Thursday, September 4, 2014

Kubernetes: Simple Containers and Services

From previous posts I now have a MongoDB image and another which runs a QPID AMQP broker.  I intend for these to be used by the Pulp service components.

What I'm going to do this time is to create the subsidiary services that I'll need for the Pulp service within a Kubernetes cluster.

UPDATE 12/16/2014: recently the kubecfg command has been deprecated and replaced with kubectl. I've updated this post to reflect the CLI call and output from kubectl.

Pre-Launch


A Pulp service stores it's persistent data in the database.  The service components, a Celery Beat server and a number of Celery workers, as well as one or more Apache web server daemons all communicate using the AMQP message broker.  They store and retrieve data from the database.

In a traditional bare-bare metal or VM based installation all of these services would likely be run on the same host.  If they are distributed, then the IP addresses and credentials of the support services would have to be configured into Pulp servers manually or using some form of configuration management. Using containers the components can be isolated but the task of tracking them and configuring the consumer processes remains.

Using just Docker, the first impulse of an implementer would be similar, to place all of the containers on the same host.  This would simplify the management of the connectivity between the parts, but it also defeats some of the benefit of containerized applications: portability and non-locality. This isn't a failing of Docker. It is the result of conscious decisions to limit the scope of what Docker attempts to do, avoiding feature creep and bloat.  And this is where a tool like Kubernetes comes in.

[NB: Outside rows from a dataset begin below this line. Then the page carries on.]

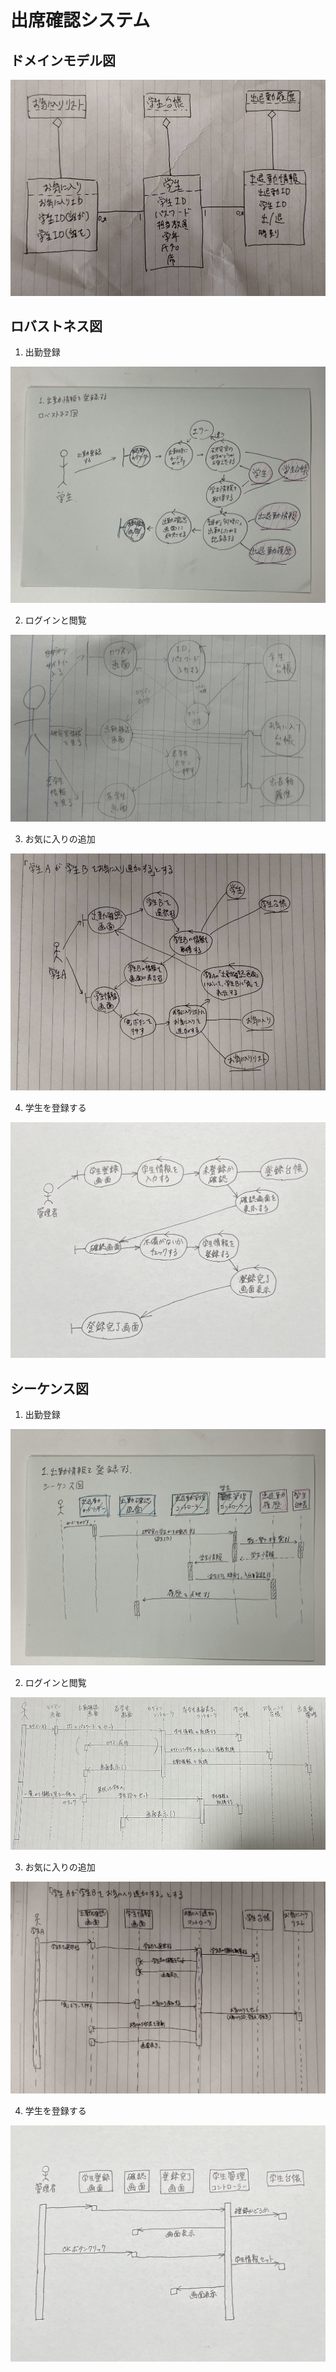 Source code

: # 出席確認システム 
## ドメインモデル図
<img src="domain_model.jpg">

## ロバストネス図
1. 出勤登録
<img src="robustness1.jpg">

2. ログインと閲覧
<img src="robustness2.jpg">

3. お気に入りの追加
<img src="robustness3.jpg">

4. 学生を登録する
<img src="robustness4.jpg">

## シーケンス図
1. 出勤登録
<img src="sequence1.jpg">

2. ログインと閲覧
<img src="sequence2.jpg">

3. お気に入りの追加
<img src="sequence3.jpg">

4. 学生を登録する
<img src="sequence4.jpg">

As mentioned elsewhere, Kubernetes is a service which is designed to bind together a cluster of container hosts, which can be regular hosts running the etcd and kubelet daemons or they can be specialized images like Atomic or CoreOS.  They can be private or public services such as Google Cloud

For Pulp, I need to place a MongoDB and a QPID container within a Kubernetes cluster and create the infrastructure so that clients can find it and connect to it.  For each of these I need to create a Kubernetes Service and a Pod (group of related containers).

Kicking the Tires


It's probably a good thing to explore a little bit before diving in so that I can see what to expect from Kubernetes in general.  I also need to verify that I have a working environment before I start trying to bang on it.

Preparation


If you're following along, at this point I'm going to assume that you have access to a running Kubernetes cluster.  I'm going to be using the Vagrant test cluster as defined in the github repository and described in the Vagrant version of the Getting Started Guides.

I'm also going to assume that you've built the kubernetes binaries.  I'm using the shell wrappers in the cluster sub-directory, especially cluster/kubectl.sh.   If you try that and you haven't built the binaries you'll get a message that looks like this:

cluster/kubectl.sh 
It looks as if you don't have a compiled kubectl binary.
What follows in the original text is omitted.